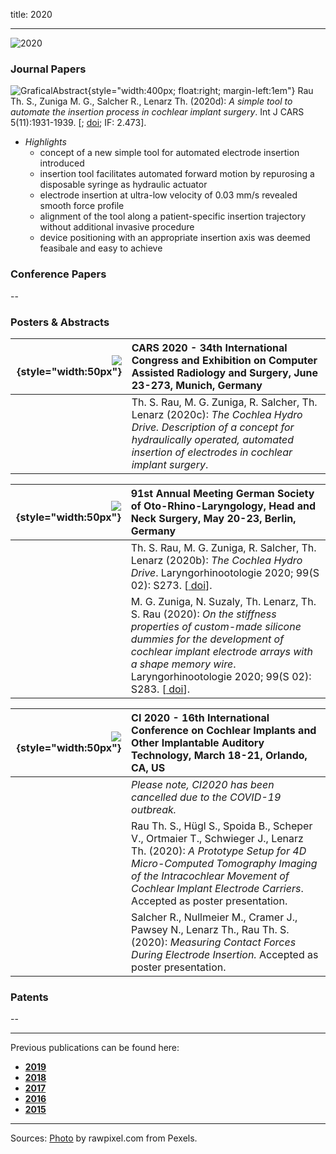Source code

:title: 2020
- - -
![2020](BannerPaper2020.jpg)

### Journal Papers


![GraficalAbstract](Rau2020_CHD.jpg){style="width:400px; float:right; margin-left:1em"}
<span class="glyphicon glyphicon-bookmark" aria-hidden="true"></span>
Rau Th. S., Zuniga M. G., Salcher R., Lenarz Th. (2020d): _A simple tool to automate the insertion process in cochlear implant surgery_.  Int J CARS 5(11):1931-1939. \[[<span class="glyphicon glyphicon-file" aria-hidden="true"></span>](https://link.springer.com/content/pdf/10.1007/s11548-020-02243-7.pdf); [<span class="glyphicon glyphicon-link" aria-hidden="true"></span> doi](https://doi.org/10.1007/s11548-020-02243-7); IF: 2.473\]. 
 	
- *Highlights*
    - concept of a new simple tool for automated electrode insertion introduced
    - insertion tool facilitates automated forward motion by repurosing a disposable syringe as hydraulic actuator
    - electrode insertion at ultra-low velocity of 0.03 mm/s revealed smooth force profile
    - alignment of the tool along a patient-specific insertion trajectory without additional invasive procedure
    - device positioning with an appropriate insertion axis was deemed feasibale and easy to achieve


### Conference Papers

--

### Posters & Abstracts

| ![](EmptyLogo50px.jpg){style="width:50px"} | CARS 2020 - 34th International Congress and Exhibition on Computer Assisted Radiology and Surgery, June 23-273, Munich, Germany|
|-:|:------| 
| [<span class="glyphicon glyphicon-file" aria-hidden="true"></span>](Rau2020b_CARS_Poster_CHD_v01_A3.pdf) | Th. S. Rau, M. G. Zuniga, R. Salcher, Th. Lenarz (2020c): _The Cochlea Hydro Drive. Description of a concept for hydraulically operated, automated insertion of electrodes in cochlear implant surgery_. | 

| ![](EmptyLogo50px.jpg){style="width:50px"} | 91st Annual Meeting German Society of Oto-Rhino-Laryngology, Head and Neck Surgery, May 20-23, Berlin, Germany |
|-:|:------| 
|  | Th. S. Rau, M. G. Zuniga, R. Salcher, Th. Lenarz (2020b): _The Cochlea Hydro Drive_. Laryngorhinootologie 2020; 99(S 02): S273.  \[[<span class="glyphicon glyphicon-link" aria-hidden="true"></span> doi](https://www.thieme-connect.de/products/ejournals/abstract/10.1055/s-0040-1711141)\]. |
| [<span class="glyphicon glyphicon-file" aria-hidden="true"></span>](https://www.thieme-connect.de/media/lro/2020S02/supmat/10.1055s-0040-1711173_a1515.pdf) | M. G. Zuniga, N. Suzaly, Th. Lenarz, Th. S. Rau (2020): _On the stiffness properties of custom-made silicone dummies for the development of cochlear implant electrode arrays with a shape memory wire_. Laryngorhinootologie 2020; 99(S 02): S283. \[[<span class="glyphicon glyphicon-link" aria-hidden="true"></span> doi](https://www.thieme-connect.de/products/ejournals/abstract/10.1055/s-0040-1711173)\]. |


| ![](EmptyLogo50px.jpg){style="width:50px"} | CI 2020 - 16th International Conference on Cochlear Implants and Other Implantable Auditory Technology, March 18-21, Orlando, CA, US| 
|-:|:------| 
|   |  _Please note, CI2020 has been cancelled due to the COVID-19 outbreak._ | 
|  | Rau Th. S., Hügl S., Spoida B., Scheper V., Ortmaier T., Schwieger J., Lenarz Th. (2020): _A Prototype Setup for 4D Micro-Computed Tomography Imaging of the Intracochlear Movement of Cochlear Implant Electrode Carriers_. Accepted as poster presentation.|
|  | Salcher R., Nullmeier M., Cramer J., Pawsey N., Lenarz Th., Rau Th. S. (2020): _Measuring Contact Forces During Electrode Insertion._ Accepted as poster presentation. |


### Patents
--

- - -

Previous publications can be found here:

* [**2019**](v2019.html)
* [**2018**](w2018.html)
* [**2017**](x2017.html)
* [**2016**](y2016.html)
* [**2015**](z2015.html)

- - - 
Sources: [Photo](https://www.pexels.com/photo/woman-uses-black-typewriter-917476) by rawpixel.com from Pexels.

• [Goal of the exercise]
Leave the images out as you retype each line of the material exactly.

• [Exercise output]
Source code

:title: 2020
- - -
![2020](BannerPaper2020.jpg)

### Journal Papers


![GraficalAbstract](Rau2020_CHD.jpg){style="width:400px; float:right; margin-left:1em"}
<span class="glyphicon glyphicon-bookmark" aria-hidden="true"></span>
Rau Th. S., Zuniga M. G., Salcher R., Lenarz Th. (2020d): _A simple tool to automate the insertion process in cochlear implant surgery_.  Int J CARS 5(11):1931-1939. \[[<span class="glyphicon glyphicon-file" aria-hidden="true"></span>](https://link.springer.com/content/pdf/10.1007/s11548-020-02243-7.pdf); [<span class="glyphicon glyphicon-link" aria-hidden="true"></span> doi](https://doi.org/10.1007/s11548-020-02243-7); IF: 2.473\]. 
 	
- *Highlights*
    - concept of a new simple tool for automated electrode insertion introduced
    - insertion tool facilitates automated forward motion by repurosing a disposable syringe as hydraulic actuator
    - electrode insertion at ultra-low velocity of 0.03 mm/s revealed smooth force profile
    - alignment of the tool along a patient-specific insertion trajectory without additional invasive procedure
    - device positioning with an appropriate insertion axis was deemed feasibale and easy to achieve


### Conference Papers

--

### Posters & Abstracts

| ![](EmptyLogo50px.jpg){style="width:50px"} | CARS 2020 - 34th International Congress and Exhibition on Computer Assisted Radiology and Surgery, June 23-273, Munich, Germany|
|-:|:------| 
| [<span class="glyphicon glyphicon-file" aria-hidden="true"></span>](Rau2020b_CARS_Poster_CHD_v01_A3.pdf) | Th. S. Rau, M. G. Zuniga, R. Salcher, Th. Lenarz (2020c): _The Cochlea Hydro Drive. Description of a concept for hydraulically operated, automated insertion of electrodes in cochlear implant surgery_. | 

| ![](EmptyLogo50px.jpg){style="width:50px"} | 91st Annual Meeting German Society of Oto-Rhino-Laryngology, Head and Neck Surgery, May 20-23, Berlin, Germany |
|-:|:------| 
|  | Th. S. Rau, M. G. Zuniga, R. Salcher, Th. Lenarz (2020b): _The Cochlea Hydro Drive_. Laryngorhinootologie 2020; 99(S 02): S273.  \[[<span class="glyphicon glyphicon-link" aria-hidden="true"></span> doi](https://www.thieme-connect.de/products/ejournals/abstract/10.1055/s-0040-1711141)\]. |
| [<span class="glyphicon glyphicon-file" aria-hidden="true"></span>](https://www.thieme-connect.de/media/lro/2020S02/supmat/10.1055s-0040-1711173_a1515.pdf) | M. G. Zuniga, N. Suzaly, Th. Lenarz, Th. S. Rau (2020): _On the stiffness properties of custom-made silicone dummies for the development of cochlear implant electrode arrays with a shape memory wire_. Laryngorhinootologie 2020; 99(S 02): S283. \[[<span class="glyphicon glyphicon-link" aria-hidden="true"></span> doi](https://www.thieme-connect.de/products/ejournals/abstract/10.1055/s-0040-1711173)\]. |


| ![](EmptyLogo50px.jpg){style="width:50px"} | CI 2020 - 16th International Conference on Cochlear Implants and Other Implantable Auditory Technology, March 18-21, Orlando, CA, US| 
|-:|:------| 
|   |  _Please note, CI2020 has been cancelled due to the COVID-19 outbreak._ | 
|  | Rau Th. S., Hügl S., Spoida B., Scheper V., Ortmaier T., Schwieger J., Lenarz Th. (2020): _A Prototype Setup for 4D Micro-Computed Tomography Imaging of the Intracochlear Movement of Cochlear Implant Electrode Carriers_. Accepted as poster presentation.|
|  | Salcher R., Nullmeier M., Cramer J., Pawsey N., Lenarz Th., Rau Th. S. (2020): _Measuring Contact Forces During Electrode Insertion._ Accepted as poster presentation. |


### Patents
--

- - -

Previous publications can be found here:

* [**2019**](v2019.html)
* [**2018**](w2018.html)
* [**2017**](x2017.html)
* [**2016**](y2016.html)
* [**2015**](z2015.html)

- - - 
Sources: [Photo](https://www.pexels.com/photo/woman-uses-black-typewriter-917476) by rawpixel.com from Pexels.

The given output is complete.